◆ **Work item**
Starting at the line that holds "peft 的论文《ADAPTIVE BUDGET" and stopping at the line that holds "3. LoRA 微调的方法在模型参数越大时体现的优势越明显", restate the records below word for word, with both of those lines included.

======== Input for this task ========

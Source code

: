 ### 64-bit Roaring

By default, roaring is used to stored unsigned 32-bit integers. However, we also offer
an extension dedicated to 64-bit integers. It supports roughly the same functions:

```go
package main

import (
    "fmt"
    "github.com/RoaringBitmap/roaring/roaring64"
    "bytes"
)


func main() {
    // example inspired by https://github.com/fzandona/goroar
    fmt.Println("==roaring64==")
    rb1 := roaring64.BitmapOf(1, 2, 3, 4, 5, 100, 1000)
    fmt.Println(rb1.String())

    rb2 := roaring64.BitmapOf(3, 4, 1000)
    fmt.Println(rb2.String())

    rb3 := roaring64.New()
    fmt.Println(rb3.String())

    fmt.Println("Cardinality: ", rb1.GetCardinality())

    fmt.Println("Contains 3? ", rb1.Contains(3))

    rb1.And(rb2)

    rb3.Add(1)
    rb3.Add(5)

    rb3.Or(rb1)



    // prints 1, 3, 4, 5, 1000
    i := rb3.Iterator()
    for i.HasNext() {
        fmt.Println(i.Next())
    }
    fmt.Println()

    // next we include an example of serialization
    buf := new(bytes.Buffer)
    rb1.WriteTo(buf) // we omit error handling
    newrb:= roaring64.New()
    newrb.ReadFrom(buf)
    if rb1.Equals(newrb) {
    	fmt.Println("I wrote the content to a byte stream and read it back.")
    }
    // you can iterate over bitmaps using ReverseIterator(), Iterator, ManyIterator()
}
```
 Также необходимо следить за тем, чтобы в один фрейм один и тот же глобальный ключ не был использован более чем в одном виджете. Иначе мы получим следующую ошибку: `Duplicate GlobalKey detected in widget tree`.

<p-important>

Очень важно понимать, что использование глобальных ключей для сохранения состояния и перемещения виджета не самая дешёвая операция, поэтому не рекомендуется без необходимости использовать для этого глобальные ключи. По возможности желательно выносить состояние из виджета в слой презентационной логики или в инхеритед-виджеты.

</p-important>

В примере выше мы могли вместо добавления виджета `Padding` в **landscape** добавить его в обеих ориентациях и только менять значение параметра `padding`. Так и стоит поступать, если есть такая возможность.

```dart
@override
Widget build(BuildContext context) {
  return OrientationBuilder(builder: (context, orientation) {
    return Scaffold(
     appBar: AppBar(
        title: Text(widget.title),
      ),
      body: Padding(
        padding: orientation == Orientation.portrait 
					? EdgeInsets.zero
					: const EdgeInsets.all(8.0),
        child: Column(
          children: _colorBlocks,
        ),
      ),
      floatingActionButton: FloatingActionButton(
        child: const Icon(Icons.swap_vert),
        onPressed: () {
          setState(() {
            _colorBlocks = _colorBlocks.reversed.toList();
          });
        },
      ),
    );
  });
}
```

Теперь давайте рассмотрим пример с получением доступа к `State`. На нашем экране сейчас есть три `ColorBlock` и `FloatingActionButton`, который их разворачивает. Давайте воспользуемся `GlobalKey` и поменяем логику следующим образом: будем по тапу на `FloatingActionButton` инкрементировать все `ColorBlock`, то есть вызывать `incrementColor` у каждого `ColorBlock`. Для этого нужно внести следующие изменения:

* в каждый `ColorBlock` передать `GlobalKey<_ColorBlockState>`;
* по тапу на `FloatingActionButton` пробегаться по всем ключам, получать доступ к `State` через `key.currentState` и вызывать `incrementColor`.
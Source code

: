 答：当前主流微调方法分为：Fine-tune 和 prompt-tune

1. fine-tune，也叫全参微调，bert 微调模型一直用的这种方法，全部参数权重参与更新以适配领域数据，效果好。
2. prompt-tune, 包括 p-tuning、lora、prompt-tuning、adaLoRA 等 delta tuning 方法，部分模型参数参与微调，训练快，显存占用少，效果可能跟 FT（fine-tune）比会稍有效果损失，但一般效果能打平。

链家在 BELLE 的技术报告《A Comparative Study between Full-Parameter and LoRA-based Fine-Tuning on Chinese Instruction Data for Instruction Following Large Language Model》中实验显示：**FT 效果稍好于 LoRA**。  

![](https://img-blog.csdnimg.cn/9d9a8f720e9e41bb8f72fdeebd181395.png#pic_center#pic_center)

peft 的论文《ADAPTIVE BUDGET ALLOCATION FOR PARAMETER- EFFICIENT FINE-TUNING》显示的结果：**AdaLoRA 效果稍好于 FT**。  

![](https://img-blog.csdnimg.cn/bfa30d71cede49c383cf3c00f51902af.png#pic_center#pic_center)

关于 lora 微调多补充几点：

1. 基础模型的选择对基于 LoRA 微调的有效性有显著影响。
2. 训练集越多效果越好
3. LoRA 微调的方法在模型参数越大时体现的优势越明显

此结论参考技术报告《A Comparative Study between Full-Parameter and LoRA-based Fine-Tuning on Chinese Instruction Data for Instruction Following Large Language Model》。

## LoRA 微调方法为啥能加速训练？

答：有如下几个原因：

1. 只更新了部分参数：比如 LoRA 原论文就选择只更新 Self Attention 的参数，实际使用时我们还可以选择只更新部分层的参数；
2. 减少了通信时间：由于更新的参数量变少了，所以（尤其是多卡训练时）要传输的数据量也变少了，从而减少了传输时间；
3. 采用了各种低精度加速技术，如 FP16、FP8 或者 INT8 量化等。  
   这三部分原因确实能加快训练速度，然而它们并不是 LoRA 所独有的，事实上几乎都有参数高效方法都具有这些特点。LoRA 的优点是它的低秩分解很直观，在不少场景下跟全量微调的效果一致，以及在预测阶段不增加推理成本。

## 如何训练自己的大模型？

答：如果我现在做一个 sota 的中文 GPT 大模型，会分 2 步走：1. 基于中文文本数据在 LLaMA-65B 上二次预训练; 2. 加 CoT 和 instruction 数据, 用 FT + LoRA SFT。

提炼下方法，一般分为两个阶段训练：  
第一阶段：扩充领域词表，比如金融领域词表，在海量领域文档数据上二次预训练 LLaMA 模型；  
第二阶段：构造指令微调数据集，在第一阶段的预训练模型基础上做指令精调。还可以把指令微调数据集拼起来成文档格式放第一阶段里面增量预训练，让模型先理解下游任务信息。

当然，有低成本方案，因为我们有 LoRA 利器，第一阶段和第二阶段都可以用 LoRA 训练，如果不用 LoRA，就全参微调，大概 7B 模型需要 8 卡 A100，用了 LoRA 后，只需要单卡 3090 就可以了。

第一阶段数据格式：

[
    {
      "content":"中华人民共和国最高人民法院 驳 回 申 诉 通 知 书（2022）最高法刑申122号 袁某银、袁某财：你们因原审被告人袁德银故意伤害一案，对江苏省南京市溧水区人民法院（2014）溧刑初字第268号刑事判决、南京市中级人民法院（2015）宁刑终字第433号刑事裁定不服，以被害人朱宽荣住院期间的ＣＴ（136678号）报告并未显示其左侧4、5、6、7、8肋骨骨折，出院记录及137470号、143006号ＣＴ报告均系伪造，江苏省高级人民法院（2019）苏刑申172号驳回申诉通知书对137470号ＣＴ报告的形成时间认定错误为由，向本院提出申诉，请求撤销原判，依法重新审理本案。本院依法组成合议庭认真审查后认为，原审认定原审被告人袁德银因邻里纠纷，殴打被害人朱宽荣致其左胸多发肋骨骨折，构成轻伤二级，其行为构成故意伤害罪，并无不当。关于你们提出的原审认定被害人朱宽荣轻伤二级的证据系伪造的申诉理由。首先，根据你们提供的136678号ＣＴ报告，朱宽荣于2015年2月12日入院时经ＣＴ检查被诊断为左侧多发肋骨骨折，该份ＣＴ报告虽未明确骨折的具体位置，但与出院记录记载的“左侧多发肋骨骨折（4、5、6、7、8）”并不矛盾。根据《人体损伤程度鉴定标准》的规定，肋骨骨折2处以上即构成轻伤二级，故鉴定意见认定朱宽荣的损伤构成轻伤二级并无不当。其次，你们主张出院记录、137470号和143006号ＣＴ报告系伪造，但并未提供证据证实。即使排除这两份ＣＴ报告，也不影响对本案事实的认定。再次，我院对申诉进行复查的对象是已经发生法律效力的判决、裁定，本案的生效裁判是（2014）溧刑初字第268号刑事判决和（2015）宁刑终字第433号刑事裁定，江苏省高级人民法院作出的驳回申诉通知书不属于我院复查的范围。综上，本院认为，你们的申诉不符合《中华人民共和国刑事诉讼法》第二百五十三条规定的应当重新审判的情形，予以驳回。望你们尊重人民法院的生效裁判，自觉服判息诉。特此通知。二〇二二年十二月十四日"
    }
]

========

◆ **Your solution**
peft 的论文《ADAPTIVE BUDGET ALLOCATION FOR PARAMETER- EFFICIENT FINE-TUNING》显示的结果：**AdaLoRA 效果稍好于 FT**。  

![](https://img-blog.csdnimg.cn/bfa30d71cede49c383cf3c00f51902af.png#pic_center#pic_center)

关于 lora 微调多补充几点：

1. 基础模型的选择对基于 LoRA 微调的有效性有显著影响。
2. 训练集越多效果越好
3. LoRA 微调的方法在模型参数越大时体现的优势越明显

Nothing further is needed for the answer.